**RECORDS:**

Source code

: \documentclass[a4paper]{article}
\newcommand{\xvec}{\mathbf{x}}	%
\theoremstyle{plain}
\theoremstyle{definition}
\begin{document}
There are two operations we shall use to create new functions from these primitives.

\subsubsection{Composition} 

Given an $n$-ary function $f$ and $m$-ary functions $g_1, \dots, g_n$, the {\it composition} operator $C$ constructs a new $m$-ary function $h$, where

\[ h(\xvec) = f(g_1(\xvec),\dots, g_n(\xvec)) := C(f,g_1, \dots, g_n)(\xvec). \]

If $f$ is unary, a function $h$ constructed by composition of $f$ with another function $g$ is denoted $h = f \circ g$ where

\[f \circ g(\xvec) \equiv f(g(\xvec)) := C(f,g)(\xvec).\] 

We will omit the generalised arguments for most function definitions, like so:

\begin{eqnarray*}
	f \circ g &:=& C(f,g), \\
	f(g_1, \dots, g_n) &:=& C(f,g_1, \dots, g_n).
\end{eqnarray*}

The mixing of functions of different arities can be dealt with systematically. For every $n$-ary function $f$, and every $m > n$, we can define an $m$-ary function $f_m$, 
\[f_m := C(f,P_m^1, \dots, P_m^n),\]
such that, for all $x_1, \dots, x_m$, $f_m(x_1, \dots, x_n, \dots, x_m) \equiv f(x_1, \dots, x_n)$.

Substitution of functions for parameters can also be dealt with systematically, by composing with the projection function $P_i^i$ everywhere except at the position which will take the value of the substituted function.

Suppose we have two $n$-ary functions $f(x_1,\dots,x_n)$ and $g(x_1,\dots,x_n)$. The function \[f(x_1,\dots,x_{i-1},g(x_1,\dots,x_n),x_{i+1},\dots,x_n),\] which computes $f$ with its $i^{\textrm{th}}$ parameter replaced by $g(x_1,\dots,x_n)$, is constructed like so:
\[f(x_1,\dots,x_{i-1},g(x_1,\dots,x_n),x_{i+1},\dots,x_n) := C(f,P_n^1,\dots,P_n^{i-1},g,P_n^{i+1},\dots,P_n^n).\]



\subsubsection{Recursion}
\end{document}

**EXERCISE REQUIREMENTS:** Every line above that holds the word "like" should be copied out.

**SOLUTION TO THIS TASK:**
We will omit the generalised arguments for most function definitions, like so:
Suppose we have two $n$-ary functions $f(x_1,\dots,x_n)$ and $g(x_1,\dots,x_n)$. The function \[f(x_1,\dots,x_{i-1},g(x_1,\dots,x_n),x_{i+1},\dots,x_n),\] which computes $f$ with its $i^{\textrm{th}}$ parameter replaced by $g(x_1,\dots,x_n)$, is constructed like so:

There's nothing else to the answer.